Red Pier: a strong tragic-crook piece from Toshio Masuda, director of Outlaw: Gangster VIP. Yukiro Tashihara toplines as Jiro, a crook who finds himself in shady little town where he’s caught between love for a working girl and the treachery of the local yakuza. It’s an effective little mix of James Dean-ish melodrama and crime movie thrills with a compelling lead performance from Ishihara, who has an Elvis-style solo song atop a roof, and visually impressive direction from Masuda. Look out for an alleyway pistol duel that takes place against the backdrop of a festival and an unorthodox finale that achieves catharsis in a minimalist way.
The Rambling Guitarist: another Nikkatsu mix of yakuza and teen-appeal fare, with Akira Kobayashi as Shinji, a drifter who wanders into a seaside town where business and family troubles swirl within the local yakuza. He tries to fit in while sticking to his own code but things get complex when he meets a rival yakuza (Jo Shishido) who knows about his past. At 77 minutes, the film has an all-killer/no-filler feel as it rockets through action and melodrama at equal speed with dazzling Cinemascope color visuals that include a lot of ace location work. Kobayashi makes an interesting minimalist lead but the show-stealer is Shishido, who brings a sleazy charisma to his role as a hotheaded yet oddly principled yakuza who’s determined to force the hero into a showdown.
(Both of the above titles are included in Arrow’s Nikkatsu Diamond Guys Vol. 1 set alongside Voice Without A Shadow. The package includes trailers and galleries for each film plus a couple of interview shorts with Jasper Sharp to illuminate this set’s corner of Nikkatsu history.)

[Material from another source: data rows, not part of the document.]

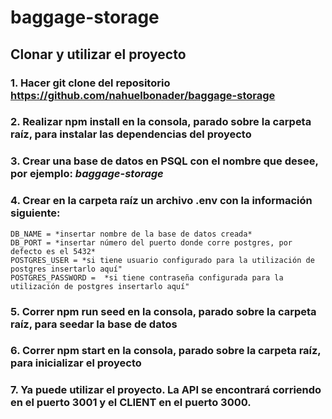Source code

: # baggage-storage

## Clonar y utilizar el proyecto
### 1. Hacer git clone del repositorio https://github.com/nahuelbonader/baggage-storage

### 2. Realizar **npm install** en la consola, parado sobre la carpeta raíz, para instalar las dependencias del proyecto

### 3. Crear una base de datos en PSQL con el nombre que desee, por ejemplo: _baggage-storage_

### 4. Crear en la carpeta raíz un archivo .env con la información siguiente:

    DB_NAME = *insertar nombre de la base de datos creada*
    DB_PORT = *insertar número del puerto donde corre postgres, por defecto es el 5432*
    POSTGRES_USER = *si tiene usuario configurado para la utilización de postgres insertarlo aquí"
    POSTGRES_PASSWORD =  *si tiene contraseña configurada para la utilización de postgres insertarlo aquí"

### 5. Correr **npm run seed** en la consola, parado sobre la carpeta raíz, para seedar la base de datos

### 6. Correr **npm start** en la consola, parado sobre la carpeta raíz, para inicializar el proyecto

### 7. Ya puede utilizar el proyecto. La API se encontrará corriendo en el puerto 3001 y el CLIENT en el puerto 3000.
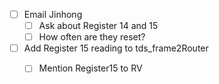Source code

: - [ ] Email Jinhong
  - [ ] Ask about Register 14 and 15
  - [ ] How often are they reset?
- [ ] Add Register 15 reading to tds_frame2Router
  - [ ] Mention Register15 to RV
  
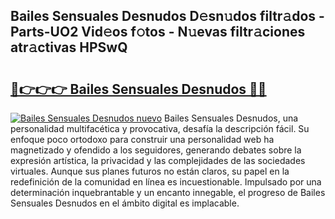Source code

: ## Bailes Sensuales Desnudos D𝚎sn𝚞dos filtr𝚊dos - Parts-UO2 Vid𝚎os f𝚘tos - N𝚞evas filtr𝚊ciones atr𝚊ctivas HPSwQ

# <h2><a href="http://mb61yzw.tromn.icu/?c=Bailes+Sensuales+Desnudos">🔗👉👉👉 Bailes Sensuales Desnudos 🔗🔗</a></h2>

[![Bailes Sensuales Desnudos nuevo](https://i.imgur.com/pEAQMta.gif)](http://mb61yzw.tromn.icu/?c=Bailes+Sensuales+Desnudos)
Bailes Sensuales Desnudos, una personalidad multifacética y provocativa, desafía la descripción fácil. Su enfoque poco ortodoxo para construir una personalidad web ha magnetizado y ofendido a los seguidores, generando debates sobre la expresión artística, la privacidad y las complejidades de las sociedades virtuales. Aunque sus planes futuros no están claros, su papel en la redefinición de la comunidad en línea es incuestionable. Impulsado por una determinación inquebrantable y un encanto innegable, el progreso de Bailes Sensuales Desnudos en el ámbito digital es implacable.

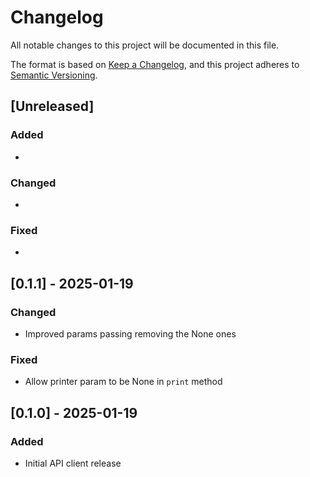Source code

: # Changelog

All notable changes to this project will be documented in this file.

The format is based on [Keep a Changelog](https://keepachangelog.com/en/1.0.0/),
and this project adheres to [Semantic Versioning](https://semver.org/spec/v2.0.0.html).

## [Unreleased]

### Added

*

### Changed

*

### Fixed

*

## [0.1.1] - 2025-01-19

### Changed

* Improved params passing removing the None ones

### Fixed

* Allow printer param to be None in `print` method

## [0.1.0] - 2025-01-19

### Added

* Initial API client release
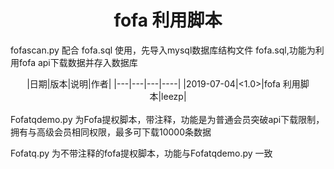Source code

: # <center>fofa 利用脚本</center>

fofascan.py 配合 fofa.sql 使用，先导入mysql数据库结构文件 fofa.sql,功能为利用fofa api下载数据并存入数据库


<center>
|日期|版本|说明|作者|
|---|---|---|----|
|2019-07-04|<1.0>|fofa 利用脚本|leezp|
</center>
<br />
Fofatqdemo.py 为Fofa提权脚本，带注释，功能是为普通会员突破api下载限制，拥有与高级会员相同权限，最多可下载10000条数据

Fofatq.py 为不带注释的fofa提权脚本，功能与Fofatqdemo.py 一致




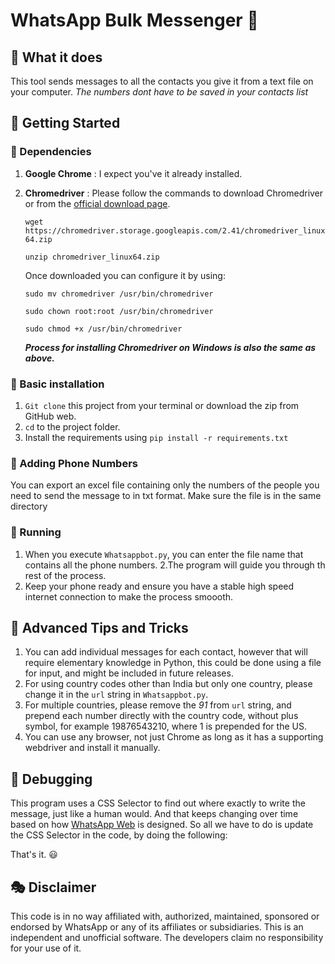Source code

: # WhatsApp Bulk Messenger :loudspeaker:

## :dart: What it does 
This tool sends messages to all the contacts you give it from a text file on your computer. *The numbers dont have to be saved in your contacts list*

## :rocket: Getting Started 

### :link: Dependencies

1. **Google Chrome** : I expect you've it already installed.
2. **Chromedriver** : Please follow the commands to download Chromedriver or from the [official download page](https://sites.google.com/a/chromium.org/chromedriver/downloads).

    `wget https://chromedriver.storage.googleapis.com/2.41/chromedriver_linux64.zip`
	
	`unzip chromedriver_linux64.zip`
	
	Once downloaded you can configure it by using:
	
	`sudo mv chromedriver /usr/bin/chromedriver`
	
	`sudo chown root:root /usr/bin/chromedriver`
	
	`sudo chmod +x /usr/bin/chromedriver`
	
	_**Process for installing Chromedriver on Windows is also the same as above.**_
	
### :walking: Basic installation 

1. `Git clone` this project from your terminal or download the zip from GitHub web.
2. `cd` to the project folder.
3. Install the requirements using `pip install -r requirements.txt`

### :iphone: Adding Phone Numbers
You can export an excel file containing only the numbers of the people you need to send the message to in txt format.
Make sure the file is in the same directory

### :running: Running
1. When you execute `Whatsappbot.py`, you can enter the file name that contains all the phone numbers.
2.The program will guide you through th rest of the process.
3. Keep your phone ready and ensure you have a stable high speed internet connection to make the process smoooth.

## :stars: Advanced Tips and Tricks

1. You can add individual messages for each contact, however that will require elementary knowledge in Python, this could be done using a file for input, and might be included in future releases.
2. For using country codes other than India but only one country, please change it in the `url` string in `Whatsappbot.py`.
3. For multiple countries, please remove the _91_ from `url` string, and prepend each number directly with the country code, without plus symbol, for example 19876543210, where 1 is prepended for the US.
4. You can use any browser, not just Chrome as long as it has a supporting webdriver and install it manually.

## :dragon: Debugging
This program uses a CSS Selector to find out where exactly to write the message, just like a human would. And that keeps changing over time based on how [WhatsApp Web](web.whatsapp.com) is designed. So all we have to do is update the CSS Selector in the code, by doing the following:

That's it. :smiley:

## :performing_arts: Disclaimer
This code is in no way affiliated with, authorized, maintained, sponsored or endorsed by WhatsApp or any of its affiliates or subsidiaries. This is an independent and unofficial software. The developers claim no responsibility for your use of it.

Sex Murder Art: a jam-packed box set from Cult Epics devoted to the work of notorious German horror/shock specialist Jorg Buttgereit. This set contains Nekromantik and its sequel plus Der Todesking and Schramm. All four are infamous button-pushers in the underground horror world but they also capture a unique avant-garde sensibility that you don’t often see in other films lumped into this category. The results are a specialized taste, to be sure, but anyone interested gets the best possible presentation with this set. Buttgereit approved the transfers, did intros for each film and is all over the impressive extras which include commentaries, making-of pieces and the director’s oft-bootlegged short films. There’s even two compact discs containing soundtracks for each film. Needless to say, it’s one-stop shopping for anyone interested in this one-of-a-kind shock specialist.